Orlando, Florida, is best known as the epicenter of fabricated family fun. It also happens to be a gold mine of soul food restaurants that are anything but corporate in character. For adventurous eaters, the Theme Park Capital of the World offers an alternative magic kingdom of personality-driven kitchens where menus run from turkey necks to pig tails and from chicken and waffles to shrimp and grits. Meals always include constellations of brilliant vegetables—including, of course, that beloved southern vegetable, macaroni and cheese. While some of the best such dining spots in the area have been around for decades—the estimable Nikki’s since 1949—we especially love the relatively new P&D Soul Food Kitchen.
It’s a little place with a big promise: “If you try our cooking you will be a life-long customer!” No doubt about it, if we lived in Orlando, we’d be regulars, and not just because of the great bargain: a full, hot lunch every weekday costs all of $5. P&D meals are out of this world, like home cooking if you happened to grow up in a home with an African-American mom who was a masterful chef.
“We use no cans,” Dennis Cox, who runs the place with his wife, Paula, explains. “We snap our own string beans; we’re getting our collard greens now from Valdosta, Georgia, but the main thing is that we cut them right. If you cut them with too much stem, they have a bitter flavor. You want mostly leaves, and you want them young.” He and Paula tell us that the recipes they use are mostly their parents’, but with a healthful twist: smoked turkey necks are used instead of ham hocks to add meaty savor to greens and cabbage.

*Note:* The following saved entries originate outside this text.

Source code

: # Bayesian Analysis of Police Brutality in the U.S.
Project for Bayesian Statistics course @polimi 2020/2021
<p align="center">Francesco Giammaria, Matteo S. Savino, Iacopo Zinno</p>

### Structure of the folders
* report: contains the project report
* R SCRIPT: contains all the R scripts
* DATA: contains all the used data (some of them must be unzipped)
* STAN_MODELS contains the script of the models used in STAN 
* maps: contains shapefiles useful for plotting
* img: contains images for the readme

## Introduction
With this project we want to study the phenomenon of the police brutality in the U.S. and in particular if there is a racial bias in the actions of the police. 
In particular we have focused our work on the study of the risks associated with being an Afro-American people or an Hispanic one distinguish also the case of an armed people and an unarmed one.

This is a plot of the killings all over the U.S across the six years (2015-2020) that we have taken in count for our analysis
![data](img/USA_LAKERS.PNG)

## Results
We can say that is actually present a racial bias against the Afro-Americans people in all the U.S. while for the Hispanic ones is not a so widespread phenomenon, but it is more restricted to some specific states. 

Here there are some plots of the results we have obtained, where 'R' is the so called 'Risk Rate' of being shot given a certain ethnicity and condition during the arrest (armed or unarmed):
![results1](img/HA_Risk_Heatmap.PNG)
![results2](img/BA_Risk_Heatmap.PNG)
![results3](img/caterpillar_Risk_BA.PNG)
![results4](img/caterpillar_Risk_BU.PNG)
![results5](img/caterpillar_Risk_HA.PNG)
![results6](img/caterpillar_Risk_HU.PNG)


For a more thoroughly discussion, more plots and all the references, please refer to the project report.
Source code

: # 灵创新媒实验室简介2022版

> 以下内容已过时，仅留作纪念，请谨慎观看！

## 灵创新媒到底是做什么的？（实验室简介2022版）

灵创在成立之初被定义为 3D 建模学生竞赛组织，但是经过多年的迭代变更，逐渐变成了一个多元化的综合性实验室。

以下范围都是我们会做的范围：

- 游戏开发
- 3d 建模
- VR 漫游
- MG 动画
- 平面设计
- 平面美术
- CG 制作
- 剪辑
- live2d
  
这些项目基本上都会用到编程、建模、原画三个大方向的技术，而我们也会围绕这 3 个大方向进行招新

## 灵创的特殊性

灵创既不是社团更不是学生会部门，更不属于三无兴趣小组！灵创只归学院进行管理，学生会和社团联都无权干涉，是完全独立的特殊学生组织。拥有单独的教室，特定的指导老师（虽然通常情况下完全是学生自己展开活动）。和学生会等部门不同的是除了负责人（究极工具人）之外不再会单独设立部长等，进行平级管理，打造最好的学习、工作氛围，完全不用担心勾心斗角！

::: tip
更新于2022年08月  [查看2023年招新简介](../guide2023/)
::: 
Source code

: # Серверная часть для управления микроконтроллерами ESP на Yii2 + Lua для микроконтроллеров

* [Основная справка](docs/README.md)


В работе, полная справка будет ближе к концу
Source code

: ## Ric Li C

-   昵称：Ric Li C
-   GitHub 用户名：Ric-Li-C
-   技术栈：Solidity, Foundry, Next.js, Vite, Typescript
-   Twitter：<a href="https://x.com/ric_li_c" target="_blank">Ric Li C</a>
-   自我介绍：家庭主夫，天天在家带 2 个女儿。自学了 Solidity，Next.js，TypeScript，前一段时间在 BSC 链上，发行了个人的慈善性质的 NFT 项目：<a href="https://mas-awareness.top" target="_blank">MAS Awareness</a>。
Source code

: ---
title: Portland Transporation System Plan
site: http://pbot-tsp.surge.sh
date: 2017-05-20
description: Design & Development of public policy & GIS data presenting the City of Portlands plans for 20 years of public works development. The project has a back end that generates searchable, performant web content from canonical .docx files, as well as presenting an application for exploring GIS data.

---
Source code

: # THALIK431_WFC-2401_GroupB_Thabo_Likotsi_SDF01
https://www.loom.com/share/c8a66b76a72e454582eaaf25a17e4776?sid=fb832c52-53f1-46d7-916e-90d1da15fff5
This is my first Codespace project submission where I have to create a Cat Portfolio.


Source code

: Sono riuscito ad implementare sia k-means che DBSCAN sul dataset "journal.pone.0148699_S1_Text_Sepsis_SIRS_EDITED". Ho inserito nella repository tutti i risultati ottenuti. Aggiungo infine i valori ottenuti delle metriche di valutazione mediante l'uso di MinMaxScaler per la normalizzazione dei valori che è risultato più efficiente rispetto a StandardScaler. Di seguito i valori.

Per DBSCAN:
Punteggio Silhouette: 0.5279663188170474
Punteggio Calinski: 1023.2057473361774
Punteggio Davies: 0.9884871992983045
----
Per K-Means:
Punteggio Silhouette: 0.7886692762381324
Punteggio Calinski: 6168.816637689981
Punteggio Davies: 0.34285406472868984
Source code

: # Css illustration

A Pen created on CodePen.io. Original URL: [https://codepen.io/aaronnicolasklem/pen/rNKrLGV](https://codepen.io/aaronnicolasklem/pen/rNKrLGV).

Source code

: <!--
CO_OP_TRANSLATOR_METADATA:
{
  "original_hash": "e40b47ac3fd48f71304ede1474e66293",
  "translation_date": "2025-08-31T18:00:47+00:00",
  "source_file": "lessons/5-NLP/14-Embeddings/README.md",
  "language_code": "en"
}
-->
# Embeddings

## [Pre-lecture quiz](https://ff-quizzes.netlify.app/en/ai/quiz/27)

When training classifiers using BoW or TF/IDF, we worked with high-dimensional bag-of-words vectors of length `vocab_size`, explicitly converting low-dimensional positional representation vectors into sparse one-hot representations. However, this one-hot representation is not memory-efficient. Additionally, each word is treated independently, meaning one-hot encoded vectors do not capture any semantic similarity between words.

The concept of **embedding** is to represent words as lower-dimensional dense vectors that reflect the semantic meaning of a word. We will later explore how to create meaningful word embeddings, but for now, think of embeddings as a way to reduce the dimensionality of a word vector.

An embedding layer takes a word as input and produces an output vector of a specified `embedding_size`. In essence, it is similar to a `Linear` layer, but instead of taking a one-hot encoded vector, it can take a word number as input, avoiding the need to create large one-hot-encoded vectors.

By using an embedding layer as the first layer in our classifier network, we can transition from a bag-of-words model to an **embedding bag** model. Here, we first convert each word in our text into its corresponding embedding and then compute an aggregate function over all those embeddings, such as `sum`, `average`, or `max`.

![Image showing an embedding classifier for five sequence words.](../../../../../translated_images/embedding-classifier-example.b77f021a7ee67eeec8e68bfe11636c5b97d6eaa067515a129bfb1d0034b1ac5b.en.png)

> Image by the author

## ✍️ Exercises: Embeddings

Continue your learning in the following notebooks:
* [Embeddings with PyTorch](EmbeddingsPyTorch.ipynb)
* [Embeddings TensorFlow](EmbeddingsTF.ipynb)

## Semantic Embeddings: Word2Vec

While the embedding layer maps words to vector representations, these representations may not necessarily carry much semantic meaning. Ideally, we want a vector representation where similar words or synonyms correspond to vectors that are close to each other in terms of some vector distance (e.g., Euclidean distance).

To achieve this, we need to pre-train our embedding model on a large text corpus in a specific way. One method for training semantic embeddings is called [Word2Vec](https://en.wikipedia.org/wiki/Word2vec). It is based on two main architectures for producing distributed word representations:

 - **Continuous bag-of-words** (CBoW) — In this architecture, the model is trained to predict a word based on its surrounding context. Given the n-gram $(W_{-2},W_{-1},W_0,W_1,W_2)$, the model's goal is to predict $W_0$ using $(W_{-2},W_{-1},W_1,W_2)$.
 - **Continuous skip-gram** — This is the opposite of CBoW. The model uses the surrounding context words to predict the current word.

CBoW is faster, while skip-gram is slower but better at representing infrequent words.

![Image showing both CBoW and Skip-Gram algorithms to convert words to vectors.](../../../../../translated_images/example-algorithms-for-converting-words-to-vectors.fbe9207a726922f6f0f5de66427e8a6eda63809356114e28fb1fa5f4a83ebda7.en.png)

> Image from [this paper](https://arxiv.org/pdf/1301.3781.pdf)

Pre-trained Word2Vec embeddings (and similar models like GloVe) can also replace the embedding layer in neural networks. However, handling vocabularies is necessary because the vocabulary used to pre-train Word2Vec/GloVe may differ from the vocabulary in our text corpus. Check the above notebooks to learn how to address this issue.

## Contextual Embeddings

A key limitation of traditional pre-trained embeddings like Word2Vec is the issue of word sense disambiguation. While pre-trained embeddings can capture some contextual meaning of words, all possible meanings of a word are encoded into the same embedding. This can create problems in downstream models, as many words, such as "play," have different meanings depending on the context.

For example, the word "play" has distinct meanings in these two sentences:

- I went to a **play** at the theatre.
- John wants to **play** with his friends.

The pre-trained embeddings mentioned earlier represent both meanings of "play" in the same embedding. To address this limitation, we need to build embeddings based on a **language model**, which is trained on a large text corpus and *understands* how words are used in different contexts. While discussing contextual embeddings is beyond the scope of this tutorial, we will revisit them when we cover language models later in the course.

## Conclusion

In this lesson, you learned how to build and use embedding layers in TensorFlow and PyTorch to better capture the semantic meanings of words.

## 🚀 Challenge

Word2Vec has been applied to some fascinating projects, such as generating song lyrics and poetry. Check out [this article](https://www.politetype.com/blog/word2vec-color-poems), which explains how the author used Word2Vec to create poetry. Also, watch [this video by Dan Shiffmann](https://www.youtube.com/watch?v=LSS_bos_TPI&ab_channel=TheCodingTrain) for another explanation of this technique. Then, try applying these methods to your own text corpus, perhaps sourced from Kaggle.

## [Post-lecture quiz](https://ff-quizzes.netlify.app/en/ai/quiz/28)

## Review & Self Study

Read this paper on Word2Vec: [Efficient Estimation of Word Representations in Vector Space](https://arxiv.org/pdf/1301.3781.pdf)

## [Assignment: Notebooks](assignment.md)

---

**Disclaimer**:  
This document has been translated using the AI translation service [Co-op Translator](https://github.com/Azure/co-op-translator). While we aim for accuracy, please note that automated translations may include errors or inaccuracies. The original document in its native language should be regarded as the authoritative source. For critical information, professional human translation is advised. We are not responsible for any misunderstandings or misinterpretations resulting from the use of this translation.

Open Tuesday through Sunday, P&D offers a roster of everyday entrees such as fried chicken, pork chops, turkey wings that deliver incredible amounts of good dark meat, and chicken wings that are fried crisp and a joy to worry down to the bare bone. Regular customers count on daily specials: Tuesday’s stewed gizzards, Wednesday’s beef stew, Thursday’s liver and onions, Friday’s pig feet, and Saturday’s ox tails. On Sunday, the roast pork is as sweet as cream and the baked half chicken is divine—butter-rich, drenched in natural juices, and so tender that applying knife and fork seems sadistic.
We love the chicken on a pallet of herby, slightly sweet cornbread dressing, which imbibes all the seeping juices. Essential side dishes beyond the full-flavored collard greens include extraordinarily dark glazed beets and peppery rutabaga served in big, velvety hunks. The stewed cabbage is insanely tender, vegetable-sweet, and more luxurious than cabbage has a right to be. And no matter what else a person eats, it is de rigueur to get an order of baked macaroni and cheese on the side. Dennis makes his using four different cheeses and—although he is mum on the specifics of the recipe—we suspect a measure of sour cream.
“The baked half chicken is divine—butter-rich, drenched in natural juices, and so tender that applying knife and fork seems sadistic.”
“Our cakes come from the finest baker in Orlando,” Dennis brags, turning with a grin to a soft-spoken lady sitting on a stool near the door where people enter. Strangers aren’t sure if she is a customer waiting in line or a staff member. She is Ann Fisher, who brings her handsome triple-layer cakes to the Soul Kitchen twice a week. “She does not go into the box,” Dennis says, “Everything is from scratch.” Ann, who says she learned to bake by helping her grandmother, makes red velvet cake that is moist, tender, and extremely chocolaty, its generous cream cheese frosting spangled with bits of pecan. As Dennis cuts us a couple of slices of Ann’s Key lime cake, he says, “This one is a monster! People are taking it home and hiding it under the bed so they can eat it all after everyone else goes to sleep.”
If you are planning to visit, we must warn you that P&D Soul Food Kitchen looks very boring. No personal photos or memorabilia cover the walls, as is true of the other worthy soul food places around town. It is a minuscule carry out-only storefront in a newish but somewhat forlorn commercial building known as The Village Square—home also to the Have Faith Hair Salon, the Central Florida Urban League, a chiropractor, and a gospel music radio station. The little shop scarcely has room for half a dozen people to stand at the counter and tell Dennis what they want to eat. There is no table service and virtually no dining-in. All meals are packed (abundantly) into Styrofoam containers and bagged with plastic utensils. While most people take their food elsewhere, P&D does offer three tiny tables in the hallway just outside the door for those who crave immediate satisfaction. On Sundays, Dennis adds a couple of party-size round tops in the larger hall around the corner, so big families have a place to dine together after church and strangers can join others for a meal that is a consummate celebration of America’s most venerable cuisine.
P&D Soul Food Kitchen: 927 S. Goldwyn Ave., Ste. 120, Orlando. 407-730-3486.